Students are not the only ones to be punished according to this new system. Teachers are also feeling the pain of a system that makes decision based on single test scores. According to the evaluation system used by MDCPS, 35% of a teacher’s final evaluation for the year must be based on high stakes testing data (MDCPS, 2015, p. 40). However, test data may not be an accurate reflection of a teacher’s worth. As any teacher knows, some groups of students are significantly stronger than other groups. And some years, students are significantly weaker. Though teachers endeavor to address the needs of all students, it is unrealistic to assume that a teacher can take a class full of below grade-level students and, by the end of the year, miraculously transform them—all of them—into performing at grade level. However, the way the system currently works, a teacher is essentially punished for having a lower-performing group of students. Price and Koretz write, “The cohort of students in any one year is often very different from those in previous years, and these differences in student cohorts cause scores to fluctuate substantially from one year to the next, even if the effectiveness of the school remains unchanged” (pp. 42-43). Price and Kortez emphasize, “This inconsistency tends to be particularly large when the performance of classrooms or small schools is described” (p. 42). This situation is exacerbated when the tests being used do not look at progress within performance categories. In explaining standards-referenced tests, Price and Koretz note that “a student who improved from near the bottom of the ‘needs improvement’ range—a very large difference in many cases—would show no improvement” while “a student who progressed a very small amount but crossed a performance standard would be shown as having improved” (pp. 46-37). That doesn’t make much sense. And yet, performance assessed in precisely this way can impact a teacher’s evaluation, which can, in turn, affect a teacher’s future job prospects and even salary. These are monumental consequence for results that are statistically suspect.
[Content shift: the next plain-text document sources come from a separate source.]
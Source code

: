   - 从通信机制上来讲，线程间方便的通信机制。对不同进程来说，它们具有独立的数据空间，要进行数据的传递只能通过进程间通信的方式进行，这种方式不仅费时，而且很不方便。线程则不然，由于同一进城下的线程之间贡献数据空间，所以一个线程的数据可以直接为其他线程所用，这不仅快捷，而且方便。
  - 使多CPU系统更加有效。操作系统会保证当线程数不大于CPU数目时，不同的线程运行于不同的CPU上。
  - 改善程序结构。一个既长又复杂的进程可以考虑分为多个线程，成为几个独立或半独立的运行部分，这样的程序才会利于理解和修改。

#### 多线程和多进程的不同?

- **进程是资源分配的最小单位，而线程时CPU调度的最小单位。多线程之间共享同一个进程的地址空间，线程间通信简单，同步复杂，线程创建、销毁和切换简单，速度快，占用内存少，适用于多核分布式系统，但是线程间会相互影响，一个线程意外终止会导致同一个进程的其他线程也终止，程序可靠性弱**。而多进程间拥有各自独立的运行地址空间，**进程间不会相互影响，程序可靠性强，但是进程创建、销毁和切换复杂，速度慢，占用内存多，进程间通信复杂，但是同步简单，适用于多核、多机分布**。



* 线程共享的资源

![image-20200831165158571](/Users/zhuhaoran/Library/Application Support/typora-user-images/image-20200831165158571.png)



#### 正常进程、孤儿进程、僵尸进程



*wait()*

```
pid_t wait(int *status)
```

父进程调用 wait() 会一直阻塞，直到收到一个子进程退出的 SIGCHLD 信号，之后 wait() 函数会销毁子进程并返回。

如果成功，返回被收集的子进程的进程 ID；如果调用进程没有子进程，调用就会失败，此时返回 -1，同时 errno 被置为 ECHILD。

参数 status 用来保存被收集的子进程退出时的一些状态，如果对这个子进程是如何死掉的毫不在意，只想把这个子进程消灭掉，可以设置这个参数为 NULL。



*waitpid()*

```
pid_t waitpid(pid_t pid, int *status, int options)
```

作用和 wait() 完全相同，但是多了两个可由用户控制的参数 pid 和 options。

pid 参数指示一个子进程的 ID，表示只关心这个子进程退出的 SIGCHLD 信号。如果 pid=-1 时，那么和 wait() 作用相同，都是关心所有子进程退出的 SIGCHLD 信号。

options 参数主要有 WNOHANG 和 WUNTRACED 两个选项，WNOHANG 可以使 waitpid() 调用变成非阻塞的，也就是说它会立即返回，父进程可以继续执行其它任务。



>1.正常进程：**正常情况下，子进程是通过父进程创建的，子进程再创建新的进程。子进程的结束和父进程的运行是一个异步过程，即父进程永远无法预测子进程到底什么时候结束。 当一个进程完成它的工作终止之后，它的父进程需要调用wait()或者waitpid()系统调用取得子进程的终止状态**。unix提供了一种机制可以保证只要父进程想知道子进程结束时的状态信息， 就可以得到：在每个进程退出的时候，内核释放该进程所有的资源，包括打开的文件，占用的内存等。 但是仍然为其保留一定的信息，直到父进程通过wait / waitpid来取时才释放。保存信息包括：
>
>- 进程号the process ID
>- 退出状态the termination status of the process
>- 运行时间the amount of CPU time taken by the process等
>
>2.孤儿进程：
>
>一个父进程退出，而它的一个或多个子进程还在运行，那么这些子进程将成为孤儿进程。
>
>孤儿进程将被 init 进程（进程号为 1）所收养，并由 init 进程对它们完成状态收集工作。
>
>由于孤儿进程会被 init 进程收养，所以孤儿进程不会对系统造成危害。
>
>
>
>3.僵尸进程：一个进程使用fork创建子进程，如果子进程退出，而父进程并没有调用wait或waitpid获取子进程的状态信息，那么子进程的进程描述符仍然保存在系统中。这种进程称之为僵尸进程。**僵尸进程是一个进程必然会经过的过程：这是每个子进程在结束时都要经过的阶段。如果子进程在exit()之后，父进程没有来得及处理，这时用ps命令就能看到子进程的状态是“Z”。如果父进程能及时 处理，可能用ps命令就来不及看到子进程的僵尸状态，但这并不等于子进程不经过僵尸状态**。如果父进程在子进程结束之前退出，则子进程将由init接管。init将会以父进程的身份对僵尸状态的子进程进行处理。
Because so much is at stake for both students and teachers when it comes to high stakes tests, teachers inevitably respond the way any rational being placed in the same situation would: they research the test and change their instructional practices so that their students will get the highest test scores they possibly can. This is called “gaming the system” and is one major reason researchers say that test data should be interpreted with caution. When teachers teach to the test in this way, they are not actually expanding students’ knowledge or skill in the subject area. Rather, they are merely helping students do better on the particular test in question. The truth of this statement can be seen in the fact that “typically gains on high-stakes tests have been three to five times as large as gains on other tests with low (or lower) stakes. In numerous cases, large gains on high-stakes tests have been accompanied by no gains whatever on lower-stakes tests” (Price & Koretz, 2013 p. 61). A case in point can be seen by exploring data from the National Assessment of Educational Progress (NAEP). Although this data is collected every two years across the United States, the results do not directly impact individual students or teachers in the same way that state-mandated high stakes tests do. Hence, the NAEP is a low stakes test. Although the NAEP website reveals that there have been gains in reading since 1971, these gains are quite small: nine-year-olds improved 13 points and thirteen-year-olds improved 8 points. Of note, the reading performance of seventeen-year-olds did not improve at all (NAEP, 2015). It would seem that NCLB has done little to improve student performance. If students were getting left behind before NCLB, they are still getting left behind now. Internationally, the United States ranks 17 among the 34 member nations (PISA, 2013). This is completely average. As a world power, the United States is not content with average; we want to see our students’ scores rise. However, the data reveals that “there has been no significant change in these performances over time” (PISA, 2013). Shanghai can rest easy knowing that it is in no real danger of being overtaken by the US anytime soon. Again, NCLB seems to have failed in helping spur any real change or improvement.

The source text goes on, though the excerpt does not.